Grant supports faster imaging techniques for cleft palate patients

8/13/2019 Ananya Sen

A new $2 million grant will support a project at the University of Illinois and Massachusetts General Hospital to develop faster ways of imaging patients with cleft palate for better surgery planning.

Written by Ananya Sen

Cleft palate, which is caused due to a split in the roof of the mouth, can result in problems with speaking and eating, in addition to developmental, learning and social challenges in children. The condition can be corrected with surgery but may require a second surgery if the child affected has continued speech problems

 “A lot of these surgeries are based on anatomy textbooks. However, there are potential variations in children based on the individual’s anatomy, gender and race. These (factors) are not usually considered,” said Brad Sutton, professor of Bioengineering and technical director of the Biomedical Imaging Center in the Beckman Institute for Advanced Science and Technology. “We are hoping to provide an MRI technique that will be able to visualize the muscle movements associated with a particular patient.”

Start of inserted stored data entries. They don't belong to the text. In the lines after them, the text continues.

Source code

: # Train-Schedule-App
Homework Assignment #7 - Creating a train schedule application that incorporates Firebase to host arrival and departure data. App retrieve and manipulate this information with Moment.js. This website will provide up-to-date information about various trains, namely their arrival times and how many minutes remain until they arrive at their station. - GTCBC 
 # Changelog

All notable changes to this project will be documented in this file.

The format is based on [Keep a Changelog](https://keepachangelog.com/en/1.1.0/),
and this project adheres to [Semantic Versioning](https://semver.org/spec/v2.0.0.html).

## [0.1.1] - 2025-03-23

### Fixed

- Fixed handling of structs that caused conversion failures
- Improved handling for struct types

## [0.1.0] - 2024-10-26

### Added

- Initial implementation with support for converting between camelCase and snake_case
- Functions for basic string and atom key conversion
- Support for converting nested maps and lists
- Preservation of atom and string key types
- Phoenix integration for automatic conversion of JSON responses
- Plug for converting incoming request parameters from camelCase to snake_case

The U.S. Department of Health and Human Services is funding the project, “Using atlas-driven imaging for determining variations in velopharyngeal function among children with cleft palate and hypernasal speech,” providing $2 million over four years to investigate imaging techniques for cleft palate patients.

One of the problems with current MRI techniques is that the imaging process is slow. The patients need to lie still for three to four minutes just to get a single image, which can be difficult for children. In the last few years, Sutton and Zhi-Pei Liang, professor of Electrical and Computer Engineering, have been trying to speed up the imaging process.

“In 2010, we could capture 20 frames per second by just looking at a single part of the speech process,” Sutton said. “Now we can take multiple 3D images, with high resolution, at 166 frames per second.”

The increased resolution allows the researchers to visualize how the velum (a soft tissue at the back of the roof of the mouth), lips and tongue move during particular phrases of speech. However, this high-resolution technique still requires 10 minutes to complete.

“For this grant, we are collaborating with Massachusetts General Hospital that takes atlases into account,” Sutton said. An atlas averages the 4D movies (3D plus time) of how a group of people say a particular phrase. It represents how the muscles move, on average, during a certain speech sample.

The researchers will look at how a group of people without a history of cleft palate move their speech muscles during certain phrases. Researchers will use that information to see differences in the patients.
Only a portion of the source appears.